11.1 A Scalable Heterogeneous Integrated Two-Stage Vertical Power-Delivery Architecture for High-Performance Computing

Emerging high-performance computing needs in data center, autonomous vehicle, and mobile device processors demand increasingly large peak currents at scaled-CMOS-compatible voltages (<1V). To ease otherwise high $\mathrm{I}^{2}\mathrm{R}$ losses in power delivery (PD), most applications now target high system-level voltage busses (e.g., 20V) prior to arriving at the processor load. However, voltage incompatibility with scaled CMOS means that conventional approaches require a voltage regulator module (VRM) located laterally off-chip [1] for conversion down to a lower rail (e.g., 1.8V), followed by a fully integrated voltage regulator (FIVR) using external LC filters with inductors embedded into the package substrate [2] (Fig. 11.1.1).

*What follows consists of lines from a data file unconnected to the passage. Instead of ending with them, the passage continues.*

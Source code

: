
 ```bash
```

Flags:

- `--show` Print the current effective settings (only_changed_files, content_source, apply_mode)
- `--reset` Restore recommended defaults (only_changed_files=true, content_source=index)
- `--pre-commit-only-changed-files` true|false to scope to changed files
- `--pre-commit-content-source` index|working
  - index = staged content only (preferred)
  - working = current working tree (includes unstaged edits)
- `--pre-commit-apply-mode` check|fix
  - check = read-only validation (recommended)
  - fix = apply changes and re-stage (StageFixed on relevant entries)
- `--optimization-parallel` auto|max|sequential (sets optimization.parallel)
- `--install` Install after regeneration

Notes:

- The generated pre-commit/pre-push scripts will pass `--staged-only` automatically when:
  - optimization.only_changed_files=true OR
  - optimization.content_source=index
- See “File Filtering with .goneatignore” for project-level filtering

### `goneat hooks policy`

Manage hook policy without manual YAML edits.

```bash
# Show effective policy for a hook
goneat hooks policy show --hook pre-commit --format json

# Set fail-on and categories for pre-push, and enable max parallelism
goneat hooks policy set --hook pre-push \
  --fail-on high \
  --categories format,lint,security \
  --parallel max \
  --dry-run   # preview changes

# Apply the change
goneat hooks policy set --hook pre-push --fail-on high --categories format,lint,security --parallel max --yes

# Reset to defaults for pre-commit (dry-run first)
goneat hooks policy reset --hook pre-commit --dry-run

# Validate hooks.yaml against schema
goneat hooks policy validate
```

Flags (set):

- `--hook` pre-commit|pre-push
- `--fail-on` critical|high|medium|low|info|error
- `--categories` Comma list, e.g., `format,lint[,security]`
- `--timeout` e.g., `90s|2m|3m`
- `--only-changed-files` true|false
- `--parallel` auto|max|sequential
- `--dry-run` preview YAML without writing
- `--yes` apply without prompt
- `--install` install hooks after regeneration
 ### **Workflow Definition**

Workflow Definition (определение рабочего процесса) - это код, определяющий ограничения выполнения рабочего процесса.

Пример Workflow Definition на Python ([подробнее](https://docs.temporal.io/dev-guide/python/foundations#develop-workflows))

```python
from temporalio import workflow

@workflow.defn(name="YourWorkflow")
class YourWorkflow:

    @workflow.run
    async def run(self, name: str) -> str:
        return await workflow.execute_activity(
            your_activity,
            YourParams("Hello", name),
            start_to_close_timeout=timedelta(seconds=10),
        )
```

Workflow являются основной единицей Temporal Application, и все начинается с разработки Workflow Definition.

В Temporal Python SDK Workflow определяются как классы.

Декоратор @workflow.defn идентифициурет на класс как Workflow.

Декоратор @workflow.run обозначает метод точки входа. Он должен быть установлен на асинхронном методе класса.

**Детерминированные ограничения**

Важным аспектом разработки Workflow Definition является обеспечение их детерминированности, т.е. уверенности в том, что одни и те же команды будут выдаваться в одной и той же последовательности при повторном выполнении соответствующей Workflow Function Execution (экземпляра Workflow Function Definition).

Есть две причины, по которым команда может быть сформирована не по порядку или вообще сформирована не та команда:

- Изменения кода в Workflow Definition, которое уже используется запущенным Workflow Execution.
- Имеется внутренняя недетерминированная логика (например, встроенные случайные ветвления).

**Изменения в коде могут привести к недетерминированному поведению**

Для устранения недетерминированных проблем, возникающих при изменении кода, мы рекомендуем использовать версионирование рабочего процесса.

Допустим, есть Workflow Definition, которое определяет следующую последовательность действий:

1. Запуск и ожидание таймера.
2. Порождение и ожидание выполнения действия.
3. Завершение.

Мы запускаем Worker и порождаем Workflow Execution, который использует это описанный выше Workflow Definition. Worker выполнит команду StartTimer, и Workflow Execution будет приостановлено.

The large conversion ratio required by the VRM and the large lateral interconnect losses from the VRM to the processor, followed by low-voltage/high-currents (LV/HC) that flow out of the FIVR to the substrate conductors/passives and then back into the processor at even lower voltages/higher currents, limit the overall efficiency to ~80 ^% , which is not sufficient to meet the needs of emerging energy and thermally-constrained systems. Additionally, LV/HC processor PD requires a large number of pins (e.g.,~50 ^% of all pins for power/gnd), which is problematic for emerging AI/ML applications that require pin-intensive high-throughput memory access. These issues are exacerbated in future systems where more heterogeneous integration (HI) is required.